Lettre de Flaubert à Ernest Feydeau


Flaubert  en 1846, à 25 ans.


21 août 1859

Après mille réflexions, j’ai envie d’inventer une autobiographie chouette, afin de donner de moi une bonne opinion :

1° Dès l’âge le plus tendre, j’ai dit tous les mots célèbres dans l’histoire : nous combattrons à l’ombre – retire-toi de mon soleil – quand vous aurez perdu vos enseignes et guidons – frappe, mais écoute, etc. ;

J’étais si beau que les bonnes d’enfant me masturbaient à s’en décrocher les épaules... et la duchesse de Berry fit arrêter son carrosse pour me baiser (historique) ;
3° J’annonçai une intelligence démesurée. Avant dix ans, je savais les langues orientales et lisais la Mécanique céleste de Laplace ;
4° J’ai sauvé des incendies XLVIII personnes ;
5° Par défi, j’ai mangé un jour XV aloyaux, et je peux encore, sans me gêner, boire 72 décalitres d’eau-de-vie ;
6° J’ai tué en duel trente carabiniers. Un jour nous étions trois, ils étaient dix mille. Nous leur avons foutu une pile !
7° J’ai fatigué le harem du grand turc.

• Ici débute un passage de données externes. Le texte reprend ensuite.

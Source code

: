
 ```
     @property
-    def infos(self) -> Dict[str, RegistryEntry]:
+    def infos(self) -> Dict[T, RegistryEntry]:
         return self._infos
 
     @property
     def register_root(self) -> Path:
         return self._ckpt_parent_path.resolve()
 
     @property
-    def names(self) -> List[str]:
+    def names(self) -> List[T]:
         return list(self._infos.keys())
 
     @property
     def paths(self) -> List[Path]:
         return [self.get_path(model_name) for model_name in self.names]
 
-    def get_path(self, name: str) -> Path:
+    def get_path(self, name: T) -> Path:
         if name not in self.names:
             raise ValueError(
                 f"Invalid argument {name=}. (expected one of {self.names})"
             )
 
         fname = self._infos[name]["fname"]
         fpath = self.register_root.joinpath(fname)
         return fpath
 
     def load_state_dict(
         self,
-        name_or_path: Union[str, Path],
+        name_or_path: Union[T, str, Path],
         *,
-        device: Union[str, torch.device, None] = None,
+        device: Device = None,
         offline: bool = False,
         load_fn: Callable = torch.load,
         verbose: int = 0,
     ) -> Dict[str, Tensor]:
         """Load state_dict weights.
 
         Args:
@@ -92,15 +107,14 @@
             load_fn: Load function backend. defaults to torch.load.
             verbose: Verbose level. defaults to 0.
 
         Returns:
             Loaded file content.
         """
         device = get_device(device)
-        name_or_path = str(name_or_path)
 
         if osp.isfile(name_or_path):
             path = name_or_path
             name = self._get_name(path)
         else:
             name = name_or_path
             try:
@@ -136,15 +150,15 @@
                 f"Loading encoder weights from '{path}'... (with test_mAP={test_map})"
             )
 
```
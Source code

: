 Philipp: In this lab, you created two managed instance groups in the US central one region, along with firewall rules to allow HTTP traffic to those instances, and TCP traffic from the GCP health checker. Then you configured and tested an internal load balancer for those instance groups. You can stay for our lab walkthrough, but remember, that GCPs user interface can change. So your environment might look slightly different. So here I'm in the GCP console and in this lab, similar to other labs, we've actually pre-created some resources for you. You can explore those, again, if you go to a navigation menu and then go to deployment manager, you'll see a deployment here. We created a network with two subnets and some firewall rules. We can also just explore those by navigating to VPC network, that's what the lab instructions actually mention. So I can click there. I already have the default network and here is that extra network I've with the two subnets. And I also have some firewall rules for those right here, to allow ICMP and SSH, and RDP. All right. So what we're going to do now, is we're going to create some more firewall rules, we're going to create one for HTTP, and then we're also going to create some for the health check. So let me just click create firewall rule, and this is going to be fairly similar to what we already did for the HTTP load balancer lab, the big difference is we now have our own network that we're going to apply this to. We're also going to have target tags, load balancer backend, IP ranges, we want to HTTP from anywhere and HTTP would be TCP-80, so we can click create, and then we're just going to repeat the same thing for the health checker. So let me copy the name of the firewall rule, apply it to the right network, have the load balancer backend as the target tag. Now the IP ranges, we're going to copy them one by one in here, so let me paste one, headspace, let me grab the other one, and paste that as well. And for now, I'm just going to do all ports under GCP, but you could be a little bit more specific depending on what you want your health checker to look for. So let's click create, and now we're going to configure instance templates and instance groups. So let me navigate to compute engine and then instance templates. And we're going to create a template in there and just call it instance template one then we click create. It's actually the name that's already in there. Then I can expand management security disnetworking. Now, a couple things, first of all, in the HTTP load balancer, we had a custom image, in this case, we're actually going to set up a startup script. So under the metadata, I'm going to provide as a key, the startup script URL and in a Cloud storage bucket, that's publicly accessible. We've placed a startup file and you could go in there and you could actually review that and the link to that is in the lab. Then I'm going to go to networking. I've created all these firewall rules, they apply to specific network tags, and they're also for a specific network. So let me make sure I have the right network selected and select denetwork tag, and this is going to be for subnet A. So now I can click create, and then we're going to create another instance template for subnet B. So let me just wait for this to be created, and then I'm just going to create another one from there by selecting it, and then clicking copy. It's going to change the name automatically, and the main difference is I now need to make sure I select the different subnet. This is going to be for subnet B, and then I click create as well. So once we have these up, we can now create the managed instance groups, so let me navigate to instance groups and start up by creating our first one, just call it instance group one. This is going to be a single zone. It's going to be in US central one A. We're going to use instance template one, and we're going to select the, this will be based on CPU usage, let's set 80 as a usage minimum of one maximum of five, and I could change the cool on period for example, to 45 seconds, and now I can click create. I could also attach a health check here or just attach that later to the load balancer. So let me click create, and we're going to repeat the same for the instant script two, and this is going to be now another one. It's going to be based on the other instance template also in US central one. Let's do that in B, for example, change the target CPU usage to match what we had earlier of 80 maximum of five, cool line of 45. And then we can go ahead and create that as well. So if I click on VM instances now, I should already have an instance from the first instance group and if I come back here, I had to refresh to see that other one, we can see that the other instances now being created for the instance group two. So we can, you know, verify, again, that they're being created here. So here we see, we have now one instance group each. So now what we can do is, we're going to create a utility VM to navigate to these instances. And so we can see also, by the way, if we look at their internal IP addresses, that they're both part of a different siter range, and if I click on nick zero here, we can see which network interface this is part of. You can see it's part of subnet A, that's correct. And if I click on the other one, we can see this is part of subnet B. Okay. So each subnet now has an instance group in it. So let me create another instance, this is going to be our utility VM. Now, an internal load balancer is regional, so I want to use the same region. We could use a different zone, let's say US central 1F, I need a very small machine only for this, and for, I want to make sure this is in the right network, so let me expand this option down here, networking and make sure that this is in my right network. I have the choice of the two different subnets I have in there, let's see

Toutes les sultanes, en m’apercevant, disaient : "Ah ! Qu’il est beau ! Taïeb ! Zeb ketir !"
8° Je me glisse dans la cabane du pauvre et dans la mansarde de l’ouvrier pour soulager des misères inconnues. Là, je vois un vieillard... ici une jeune fille, etc. (finis le mouvement), et je sème l’or à pleines mains ;
9° J’ai huit cent mille livres de rentes. Je donne des fêtes ;
10° Tous les éditeurs s’arrachent mes manuscrits ; sans cesse je suis assailli par les avances des cours du nord ;
11° Je sais le "secret des cabinets" ;
12° (et dernier). Je suis religieux !!! J’exige que mes domestiques communient.